* _ASSIGNMENT_:
Transcribe the entries below exactly from their first line through the line containing "and Report Coverage</strong></p>", and let no picture into the copy.

Records excerpted from a collection:
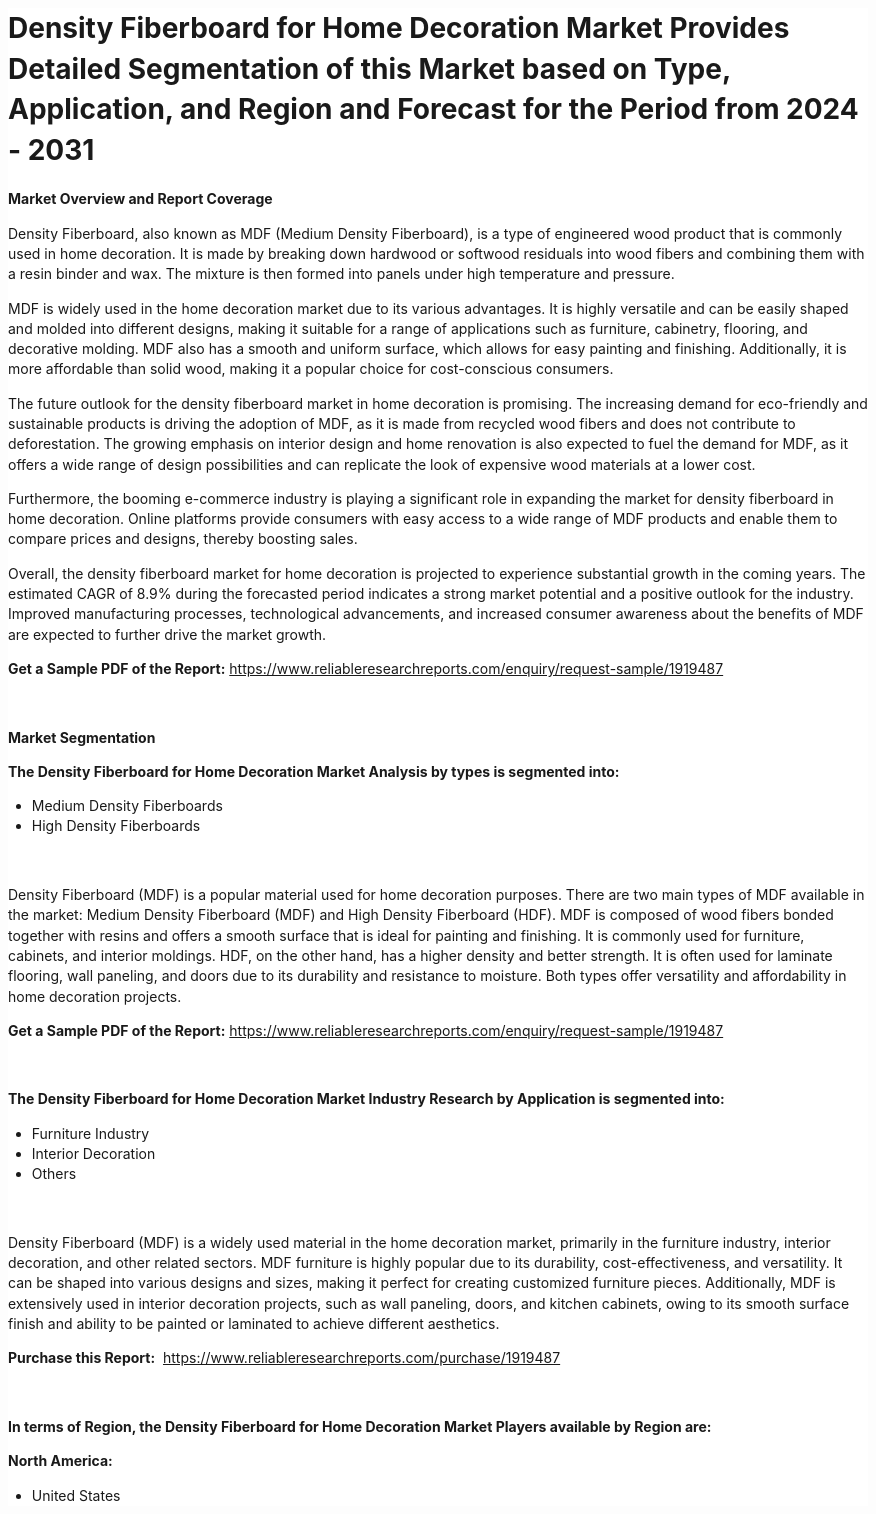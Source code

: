 <p><h1>Density Fiberboard for Home Decoration Market Provides Detailed Segmentation of this Market based on Type, Application, and Region and Forecast for the Period from 2024 - 2031</h1></p><p><strong>Market Overview and Report Coverage</strong></p>
<p><p>Density Fiberboard, also known as MDF (Medium Density Fiberboard), is a type of engineered wood product that is commonly used in home decoration. It is made by breaking down hardwood or softwood residuals into wood fibers and combining them with a resin binder and wax. The mixture is then formed into panels under high temperature and pressure.</p><p>MDF is widely used in the home decoration market due to its various advantages. It is highly versatile and can be easily shaped and molded into different designs, making it suitable for a range of applications such as furniture, cabinetry, flooring, and decorative molding. MDF also has a smooth and uniform surface, which allows for easy painting and finishing. Additionally, it is more affordable than solid wood, making it a popular choice for cost-conscious consumers.</p><p>The future outlook for the density fiberboard market in home decoration is promising. The increasing demand for eco-friendly and sustainable products is driving the adoption of MDF, as it is made from recycled wood fibers and does not contribute to deforestation. The growing emphasis on interior design and home renovation is also expected to fuel the demand for MDF, as it offers a wide range of design possibilities and can replicate the look of expensive wood materials at a lower cost.</p><p>Furthermore, the booming e-commerce industry is playing a significant role in expanding the market for density fiberboard in home decoration. Online platforms provide consumers with easy access to a wide range of MDF products and enable them to compare prices and designs, thereby boosting sales.</p><p>Overall, the density fiberboard market for home decoration is projected to experience substantial growth in the coming years. The estimated CAGR of 8.9% during the forecasted period indicates a strong market potential and a positive outlook for the industry. Improved manufacturing processes, technological advancements, and increased consumer awareness about the benefits of MDF are expected to further drive the market growth.</p></p>
<p><strong>Get a Sample PDF of the Report:</strong> <a href="https://www.reliableresearchreports.com/enquiry/request-sample/1919487">https://www.reliableresearchreports.com/enquiry/request-sample/1919487</a></p>
<p>&nbsp;</p>
<p><strong>Market Segmentation</strong></p>
<p><strong>The Density Fiberboard for Home Decoration Market Analysis by types is segmented into:</strong></p>
<p><ul><li>Medium Density Fiberboards</li><li>High Density Fiberboards</li></ul></p>
<p>&nbsp;</p>
<p><p>Density Fiberboard (MDF) is a popular material used for home decoration purposes. There are two main types of MDF available in the market: Medium Density Fiberboard (MDF) and High Density Fiberboard (HDF). MDF is composed of wood fibers bonded together with resins and offers a smooth surface that is ideal for painting and finishing. It is commonly used for furniture, cabinets, and interior moldings. HDF, on the other hand, has a higher density and better strength. It is often used for laminate flooring, wall paneling, and doors due to its durability and resistance to moisture. Both types offer versatility and affordability in home decoration projects.</p></p>
<p><strong>Get a Sample PDF of the Report:</strong>&nbsp;<a href="https://www.reliableresearchreports.com/enquiry/request-sample/1919487">https://www.reliableresearchreports.com/enquiry/request-sample/1919487</a></p>
<p>&nbsp;</p>
<p><strong>The Density Fiberboard for Home Decoration Market Industry Research by Application is segmented into:</strong></p>
<p><ul><li>Furniture Industry</li><li>Interior Decoration</li><li>Others</li></ul></p>
<p>&nbsp;</p>
<p><p>Density Fiberboard (MDF) is a widely used material in the home decoration market, primarily in the furniture industry, interior decoration, and other related sectors. MDF furniture is highly popular due to its durability, cost-effectiveness, and versatility. It can be shaped into various designs and sizes, making it perfect for creating customized furniture pieces. Additionally, MDF is extensively used in interior decoration projects, such as wall paneling, doors, and kitchen cabinets, owing to its smooth surface finish and ability to be painted or laminated to achieve different aesthetics.</p></p>
<p><strong>Purchase this Report:</strong>&nbsp; <a href="https://www.reliableresearchreports.com/purchase/1919487">https://www.reliableresearchreports.com/purchase/1919487</a></p>
<p>&nbsp;</p>
<p><strong>In terms of Region, the Density Fiberboard for Home Decoration Market Players available by Region are:</strong></p>
<p>
    <p> <strong> North America: </strong>
        <ul>
            <li>United States</li>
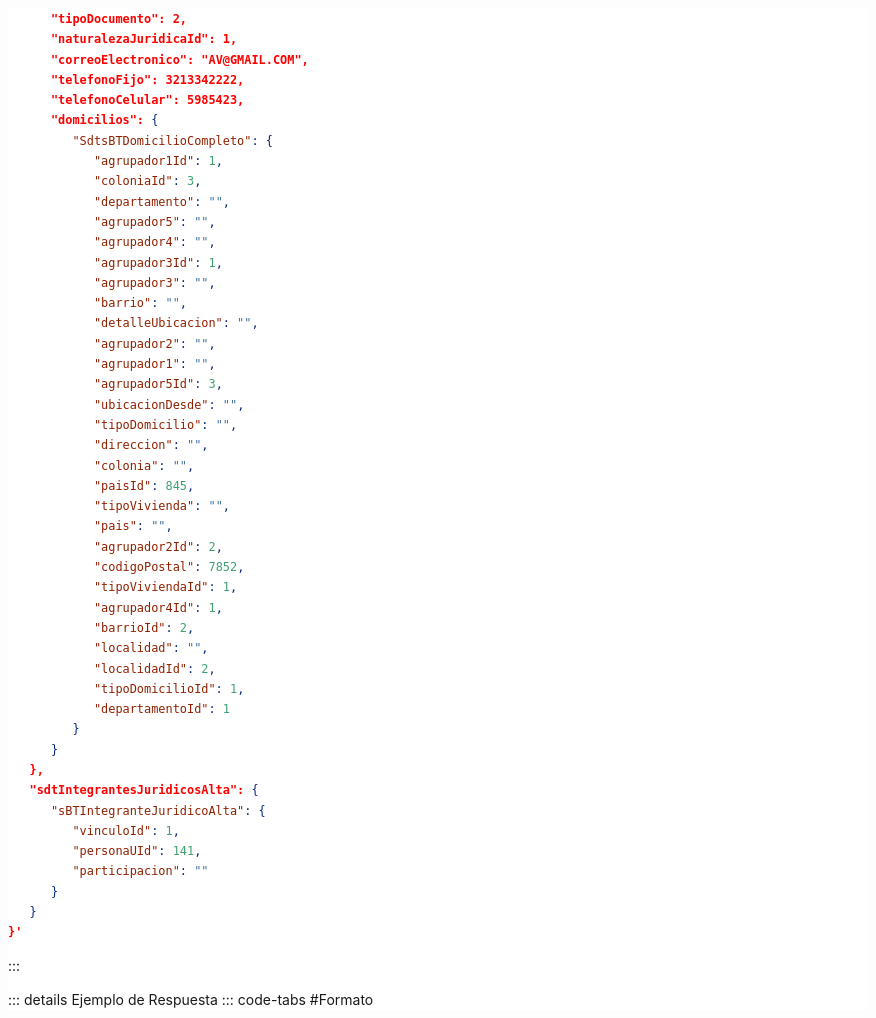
 ```json
      "tipoDocumento": 2,
      "naturalezaJuridicaId": 1,
      "correoElectronico": "AV@GMAIL.COM",
      "telefonoFijo": 3213342222,
      "telefonoCelular": 5985423,
      "domicilios": {
         "SdtsBTDomicilioCompleto": {
            "agrupador1Id": 1,
            "coloniaId": 3,
            "departamento": "",
            "agrupador5": "",
            "agrupador4": "",
            "agrupador3Id": 1,
            "agrupador3": "",
            "barrio": "",
            "detalleUbicacion": "",
            "agrupador2": "",
            "agrupador1": "",
            "agrupador5Id": 3,
            "ubicacionDesde": "",
            "tipoDomicilio": "",
            "direccion": "",
            "colonia": "",
            "paisId": 845,
            "tipoVivienda": "",
            "pais": "",
            "agrupador2Id": 2,
            "codigoPostal": 7852,
            "tipoViviendaId": 1,
            "agrupador4Id": 1,
            "barrioId": 2,
            "localidad": "",
            "localidadId": 2,
            "tipoDomicilioId": 1,
            "departamentoId": 1
         }
      }
   },
   "sdtIntegrantesJuridicosAlta": {
      "sBTIntegranteJuridicoAlta": {
         "vinculoId": 1,
         "personaUId": 141,
         "participacion": ""
      }
   }
}'
```
:::



::: details Ejemplo de Respuesta 
::: code-tabs #Formato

* _SOLUTION TO THIS TASK_:
Source code

: <p><h1>Density Fiberboard for Home Decoration Market Provides Detailed Segmentation of this Market based on Type, Application, and Region and Forecast for the Period from 2024 - 2031</h1></p><p><strong>Market Overview and Report Coverage</strong></p>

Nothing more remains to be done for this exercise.